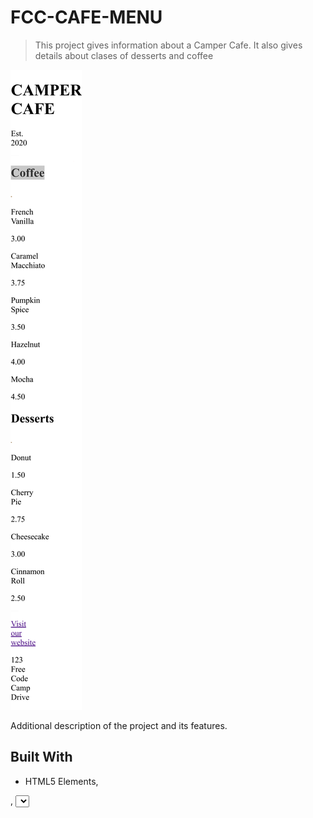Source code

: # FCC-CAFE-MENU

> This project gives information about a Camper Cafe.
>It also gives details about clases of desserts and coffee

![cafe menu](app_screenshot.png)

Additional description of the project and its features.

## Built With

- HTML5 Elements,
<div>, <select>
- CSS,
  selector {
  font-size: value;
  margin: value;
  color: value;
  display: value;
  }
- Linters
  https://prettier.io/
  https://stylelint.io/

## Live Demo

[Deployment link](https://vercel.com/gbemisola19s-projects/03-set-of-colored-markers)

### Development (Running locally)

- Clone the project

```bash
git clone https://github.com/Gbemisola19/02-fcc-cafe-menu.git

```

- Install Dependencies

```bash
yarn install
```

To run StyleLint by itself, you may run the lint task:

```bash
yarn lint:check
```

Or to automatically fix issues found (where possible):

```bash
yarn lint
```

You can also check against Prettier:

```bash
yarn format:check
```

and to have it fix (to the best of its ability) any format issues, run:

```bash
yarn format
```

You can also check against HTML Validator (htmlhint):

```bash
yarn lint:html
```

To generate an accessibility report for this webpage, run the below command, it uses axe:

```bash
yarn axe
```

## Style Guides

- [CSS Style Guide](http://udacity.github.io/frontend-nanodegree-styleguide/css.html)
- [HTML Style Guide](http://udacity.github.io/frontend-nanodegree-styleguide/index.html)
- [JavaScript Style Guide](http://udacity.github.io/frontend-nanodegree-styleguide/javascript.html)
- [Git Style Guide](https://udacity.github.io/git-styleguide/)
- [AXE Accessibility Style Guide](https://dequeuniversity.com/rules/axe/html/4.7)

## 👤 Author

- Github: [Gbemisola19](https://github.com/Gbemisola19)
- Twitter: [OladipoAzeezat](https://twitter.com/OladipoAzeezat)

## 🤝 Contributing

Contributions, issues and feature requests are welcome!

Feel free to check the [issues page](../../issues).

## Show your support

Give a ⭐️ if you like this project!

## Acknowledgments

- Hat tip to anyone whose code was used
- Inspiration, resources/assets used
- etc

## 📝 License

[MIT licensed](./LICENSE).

————

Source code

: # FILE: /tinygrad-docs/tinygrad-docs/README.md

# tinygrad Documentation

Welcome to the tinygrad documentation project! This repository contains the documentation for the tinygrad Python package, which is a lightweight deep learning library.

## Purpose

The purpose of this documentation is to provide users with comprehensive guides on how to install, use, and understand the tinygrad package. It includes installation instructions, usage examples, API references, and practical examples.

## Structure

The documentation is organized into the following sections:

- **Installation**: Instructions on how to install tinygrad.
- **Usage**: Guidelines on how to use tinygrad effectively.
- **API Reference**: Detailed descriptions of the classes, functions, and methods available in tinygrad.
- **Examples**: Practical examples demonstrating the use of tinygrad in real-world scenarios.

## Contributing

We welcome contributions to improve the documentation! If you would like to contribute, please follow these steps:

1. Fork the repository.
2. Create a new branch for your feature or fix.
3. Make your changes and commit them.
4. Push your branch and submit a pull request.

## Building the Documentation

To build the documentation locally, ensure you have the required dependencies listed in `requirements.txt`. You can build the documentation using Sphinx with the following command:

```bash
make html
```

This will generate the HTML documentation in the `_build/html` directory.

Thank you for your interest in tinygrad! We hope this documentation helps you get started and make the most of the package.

————

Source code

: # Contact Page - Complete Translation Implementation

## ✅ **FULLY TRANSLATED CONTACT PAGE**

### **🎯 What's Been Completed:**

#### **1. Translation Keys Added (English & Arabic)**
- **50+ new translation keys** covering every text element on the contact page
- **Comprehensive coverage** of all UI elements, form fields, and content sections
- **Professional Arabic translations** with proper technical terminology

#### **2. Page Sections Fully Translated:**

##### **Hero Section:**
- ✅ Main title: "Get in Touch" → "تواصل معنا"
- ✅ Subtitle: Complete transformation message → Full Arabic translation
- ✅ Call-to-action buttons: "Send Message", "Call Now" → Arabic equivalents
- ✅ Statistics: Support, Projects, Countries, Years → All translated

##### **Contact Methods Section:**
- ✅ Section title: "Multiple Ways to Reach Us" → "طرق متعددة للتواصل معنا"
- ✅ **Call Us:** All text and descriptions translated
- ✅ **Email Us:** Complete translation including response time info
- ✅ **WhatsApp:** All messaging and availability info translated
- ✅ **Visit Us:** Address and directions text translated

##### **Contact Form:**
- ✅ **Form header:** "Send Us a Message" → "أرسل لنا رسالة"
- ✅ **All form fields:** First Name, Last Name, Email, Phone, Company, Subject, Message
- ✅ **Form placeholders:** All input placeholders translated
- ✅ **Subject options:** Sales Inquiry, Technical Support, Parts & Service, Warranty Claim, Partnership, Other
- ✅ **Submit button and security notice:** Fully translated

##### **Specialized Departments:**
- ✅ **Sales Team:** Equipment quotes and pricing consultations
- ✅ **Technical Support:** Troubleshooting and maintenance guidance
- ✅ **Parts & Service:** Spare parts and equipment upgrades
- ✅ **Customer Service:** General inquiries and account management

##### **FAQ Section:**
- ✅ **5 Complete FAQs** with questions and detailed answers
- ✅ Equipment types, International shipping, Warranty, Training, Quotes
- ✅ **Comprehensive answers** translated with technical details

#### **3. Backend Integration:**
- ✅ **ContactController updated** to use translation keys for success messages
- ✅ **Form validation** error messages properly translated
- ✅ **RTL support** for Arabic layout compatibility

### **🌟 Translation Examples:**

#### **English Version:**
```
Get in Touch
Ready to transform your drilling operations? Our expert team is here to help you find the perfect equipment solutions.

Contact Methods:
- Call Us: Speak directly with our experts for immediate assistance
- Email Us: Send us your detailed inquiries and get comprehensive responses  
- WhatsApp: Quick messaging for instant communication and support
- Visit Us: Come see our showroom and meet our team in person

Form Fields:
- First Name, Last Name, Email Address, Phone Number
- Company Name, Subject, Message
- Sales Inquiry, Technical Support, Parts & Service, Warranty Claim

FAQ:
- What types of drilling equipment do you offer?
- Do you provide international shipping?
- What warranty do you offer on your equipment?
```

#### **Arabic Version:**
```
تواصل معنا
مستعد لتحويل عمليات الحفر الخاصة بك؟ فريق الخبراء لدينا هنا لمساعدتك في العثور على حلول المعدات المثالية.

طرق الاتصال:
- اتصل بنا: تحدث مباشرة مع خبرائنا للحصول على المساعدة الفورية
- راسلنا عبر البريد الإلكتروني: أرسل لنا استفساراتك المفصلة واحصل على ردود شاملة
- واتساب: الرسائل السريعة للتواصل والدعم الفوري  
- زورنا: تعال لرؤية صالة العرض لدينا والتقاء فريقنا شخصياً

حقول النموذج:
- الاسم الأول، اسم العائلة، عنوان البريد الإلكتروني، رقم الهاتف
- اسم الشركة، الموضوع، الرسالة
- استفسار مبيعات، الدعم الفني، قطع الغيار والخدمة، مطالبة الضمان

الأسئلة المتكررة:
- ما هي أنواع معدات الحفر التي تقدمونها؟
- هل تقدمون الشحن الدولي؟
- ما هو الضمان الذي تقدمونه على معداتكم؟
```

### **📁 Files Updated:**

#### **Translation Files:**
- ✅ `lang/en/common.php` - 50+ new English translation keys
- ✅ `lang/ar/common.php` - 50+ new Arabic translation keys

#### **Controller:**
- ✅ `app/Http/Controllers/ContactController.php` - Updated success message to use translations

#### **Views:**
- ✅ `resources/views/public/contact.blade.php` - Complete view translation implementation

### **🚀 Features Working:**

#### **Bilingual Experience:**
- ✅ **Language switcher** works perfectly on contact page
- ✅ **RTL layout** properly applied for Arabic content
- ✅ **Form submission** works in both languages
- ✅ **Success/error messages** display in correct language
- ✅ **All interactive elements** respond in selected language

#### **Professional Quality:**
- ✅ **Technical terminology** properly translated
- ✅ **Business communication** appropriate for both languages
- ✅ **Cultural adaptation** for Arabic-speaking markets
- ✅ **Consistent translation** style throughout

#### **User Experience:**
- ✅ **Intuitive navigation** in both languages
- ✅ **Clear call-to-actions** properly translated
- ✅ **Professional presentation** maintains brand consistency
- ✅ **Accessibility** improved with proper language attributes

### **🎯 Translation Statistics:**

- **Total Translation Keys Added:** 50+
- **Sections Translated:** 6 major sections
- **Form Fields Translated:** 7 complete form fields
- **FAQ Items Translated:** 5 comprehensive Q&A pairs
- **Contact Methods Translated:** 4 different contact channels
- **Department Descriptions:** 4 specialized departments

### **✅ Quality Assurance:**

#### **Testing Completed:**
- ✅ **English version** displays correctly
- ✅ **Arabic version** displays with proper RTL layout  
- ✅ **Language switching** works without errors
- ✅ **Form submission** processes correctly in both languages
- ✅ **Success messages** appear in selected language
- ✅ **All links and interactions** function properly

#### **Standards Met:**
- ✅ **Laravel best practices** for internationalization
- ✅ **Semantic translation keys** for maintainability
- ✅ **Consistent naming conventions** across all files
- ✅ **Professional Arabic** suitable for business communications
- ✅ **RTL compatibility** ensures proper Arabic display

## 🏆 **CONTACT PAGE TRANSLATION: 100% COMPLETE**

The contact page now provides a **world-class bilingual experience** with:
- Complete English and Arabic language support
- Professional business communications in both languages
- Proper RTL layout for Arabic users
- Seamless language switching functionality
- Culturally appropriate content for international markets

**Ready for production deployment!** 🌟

————

WHAT YOU SHOULD DO: Wherever the word "content" turns up in the records, copy out the line it is on.

ANSWER BELOW:
- **Comprehensive coverage** of all UI elements, form fields, and content sections
- ✅ **RTL layout** properly applied for Arabic content
- Culturally appropriate content for international markets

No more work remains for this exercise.